*Records from a data source*
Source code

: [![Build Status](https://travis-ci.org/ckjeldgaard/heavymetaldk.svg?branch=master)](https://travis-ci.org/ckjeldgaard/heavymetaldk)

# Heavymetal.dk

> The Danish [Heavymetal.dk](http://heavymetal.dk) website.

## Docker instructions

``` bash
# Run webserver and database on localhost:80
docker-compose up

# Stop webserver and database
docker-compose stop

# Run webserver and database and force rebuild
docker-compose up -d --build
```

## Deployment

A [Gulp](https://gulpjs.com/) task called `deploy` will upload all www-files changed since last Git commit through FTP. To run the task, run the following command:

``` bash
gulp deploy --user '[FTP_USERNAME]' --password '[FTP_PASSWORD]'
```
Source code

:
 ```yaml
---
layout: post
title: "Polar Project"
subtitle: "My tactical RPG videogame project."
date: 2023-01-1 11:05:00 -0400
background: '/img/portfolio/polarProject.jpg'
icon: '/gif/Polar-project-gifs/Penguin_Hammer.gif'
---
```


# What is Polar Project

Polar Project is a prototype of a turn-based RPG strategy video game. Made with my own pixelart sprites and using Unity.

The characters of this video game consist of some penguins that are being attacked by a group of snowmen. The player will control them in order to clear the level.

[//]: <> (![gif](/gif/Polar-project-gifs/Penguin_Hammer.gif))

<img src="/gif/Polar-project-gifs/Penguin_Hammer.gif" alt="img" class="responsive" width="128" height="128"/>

*Your goal*
Give the number of lines above that contain the word "gifs", with no other text.

*Result*
3